After the delay in weighing out, the formalities of the parade and start were completed without any further delay, Boundaway being first to show, going over the first fence. Garland, the favourite, Trout, Wanderer and Freetrader moved up to take up the running on the way down to Becher's Brook for the first time, which was cleared without incident.

Tom Olliver opted to take a completely different line over the first five fences on Bastion and considering his experience, it's surprising none of his rivals followed his example. It may have been he was looking for better ground, which resulted in his mount taking the lead on landing over Bechers, with Wanderer also getting the inside track as the runners began sweeping left towards the extreme turn, by which time Bastion had opened up a lead of around four lengths.

Peter exited the race at the post and rails along the canal side, fence eleven with Pimpern also missing when the runners came into sight at the top of the course, having fallen as many as three times on the first circuit.

That left eighteen runners in contention taking the bush fence at the distance chair and the artificial water jump. Bob Sly took Garland to the front, ahead of Bastion and Trout holding a two length advantage over Boundaway, Wanderer, Freetrader, Maurice Daley, Dangerous, Escape, Janus, The Nugget, Maley, Burnt Sienna and Cutaway the last of the main body. Little Charley, Miss Mowbray and Needwood were a little detached while Peter had re-joined them, having remounted to pass Half And Half. Pimpern arrived at the water jump a long way adrift with Edwin Weever choosing not to risk a bath in front of the crowd, sensibly retiring his mount.

Olliver again kicked on with Bastion opening a good lead as he crossed Proceed's Lane, again opting to try to take a different route to Bechers from everyone else, this time joined by Larry Byrne on Boundaway. However Olliver's mount fell at the fence before Becher's.

Freetrader was now in front of Wanderer, Trout and Dangerous as they took the brook while Miss Mowbray had been making steady progress, looking set to mount a good challenge when she clipped the top of the brook and suffered a horribly heavy fall that instantly broke both her neck and back. Sam Darling was hurled unconscious to the turf, brought round by a kick from a passing rival.

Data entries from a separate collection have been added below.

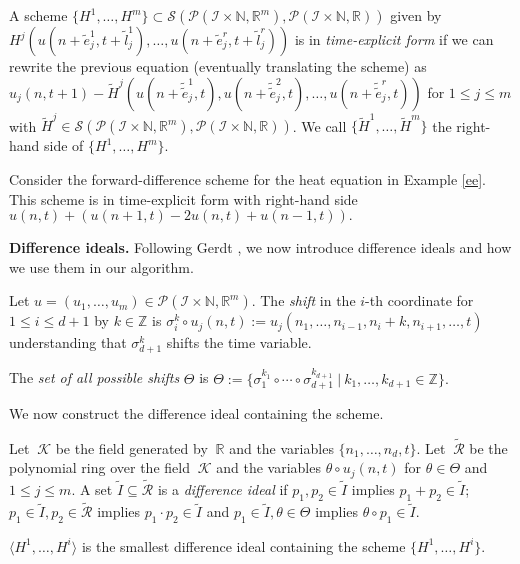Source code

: \documentclass[runningheads]{llncs}
\newcommand{\Rr}{\mathbb{R}}
\newcommand{\Nn}{\mathbb{N}}
\newcommand{\Zz}{{\mathbb{Z}}}
\newcommand{\1}{\chi}
\newcommand{\Ii}{\mathcal{I}}
\begin{document}
\begin{definition}
	A scheme $\{H^1,\ldots,H^m\}\subset\mathcal{S}(\mathcal{P}(\Ii\times\Nn,\Rr^m),\mathcal{P}(\Ii\times\Nn,\Rr))$ given by
	$
		H^j(u(n+\tilde{e}_j^1,t+\tilde{l}_j^1),\ldots,u(n+\tilde{e}_j^r,t+\tilde{l}_j^r))
	$
	is in \emph{time-explicit form} if we can rewrite the previous equation (eventually translating the scheme) as
$
		u_j(n,t+1)-\tilde{H}^j(u(n+\tilde{\tilde{e}}_j^1,t),u(n+\tilde{\tilde{e}}_j^2,t),\ldots,u(n+\tilde{\tilde{e}}_j^r,t))
$
	for $1\leq j\leq m$
	with $\tilde{H}^j\in\mathcal{S}(\mathcal{P}(\Ii\times\Nn,\Rr^m),\mathcal{P}(\Ii\times\Nn,\Rr))$. We call $\{\tilde{H}^1,\ldots,\tilde{H}^m\}$ the right-hand side of $\{H^1,\ldots,H^m\}$.
\end{definition}
\begin{example}\label{timeexplicitheateq}
	Consider the forward-difference scheme for the heat equation in Example \ref{ee}. 
	This scheme is in time-explicit form with right-hand side
	$
		u(n,t)+(u(n+1,t)-2u(n,t)+u(n-1,t)).
$
\end{example}
{\bf Difference ideals.}\label{diffid}
Following Gerdt \cite{gerdt12}, we now introduce difference ideals and how we use them in our algorithm.
\begin{definition}
	Let $u=(u_1,\dots,u_m)\in\mathcal{P}(\Ii\times\Nn,\Rr^m)$. The \emph{shift} in the $i$-th coordinate for $1\leq i\leq d+1$ by $k\in\Zz$ is
$
		\sigma_i^k\circ u_j(n,t):=u_j(n_1,\ldots,n_{i-1},n_i+k,n_{i+1},\ldots,t)
$
	understanding that $\sigma_{d+1}^k$ shifts the time variable.
\end{definition}
\begin{definition}
	The \emph{set of all possible shifts} $\Theta$ is
$
		\Theta:=\{\sigma_1^{k_1}\circ\cdots\circ\sigma_{d+1}^{k_{d+1}}\ |\ k_1,\ldots,k_{d+1}\in\Zz\}.
$
\end{definition}
We now construct the difference ideal containing the scheme.
\begin{definition}
	\label{diffideal}
	Let $\ \mathcal{K}$ be the field generated by $\ \Rr$ and the variables $\{n_1,\ldots,n_d,t\}$. Let $\ \tilde{\mathcal{R}}$ be the polynomial ring over the field $\ \mathcal{K}$ and the variables $\theta\circ u_j(n,t)$ for $\theta\in\Theta$ and $1\leq j\leq m$.
	A set $\tilde{I}\subseteq\tilde{\mathcal{R}}$ is a \emph{difference ideal} if
	$p_1,p_2\in\tilde{I}$ implies $p_1+p_2\in\tilde{I}$;
	$p_1\in\tilde{I},p_2\in\tilde{\mathcal{R}}$ implies $p_1\cdot p_2\in\tilde{I}$ and
	$p_1\in\tilde{I},\theta\in\Theta$ implies $\theta\circ p_1\in\tilde{I}$.
\end{definition}
\begin{definition}
	$\langle H^1,\ldots,H^i\rangle$ is the smallest difference ideal containing the scheme $\{H^1,\ldots,H^i\}$.
\end{definition}
\end{document}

Eascape, Little Charley and Needwood were all unfortunate to exit the race at the fence before the extreme turn when Trout dislodged a post on the fence, taking the following three runners out of the contest, while Cutaway and Half And Half were now toiling, both having gone lame.

At the extreme turn Wanderer took it up from Maurice Daley, Freetrader, Boundaway, Dangerous, Trout, Janus and Burnt Sienna who had been creeping steadily closer after having been left badly at the start. The Nugget and Maley were the only others still in touch with Garland adrift at the rear with the remounted Bastion.

Trout, Burnt Sienna, The Nugget and Maley faded along the canal side to leave Wanderer, Freetrader, Maurice Daley, Janus, Boundaway and Dangerous to fight out the finish.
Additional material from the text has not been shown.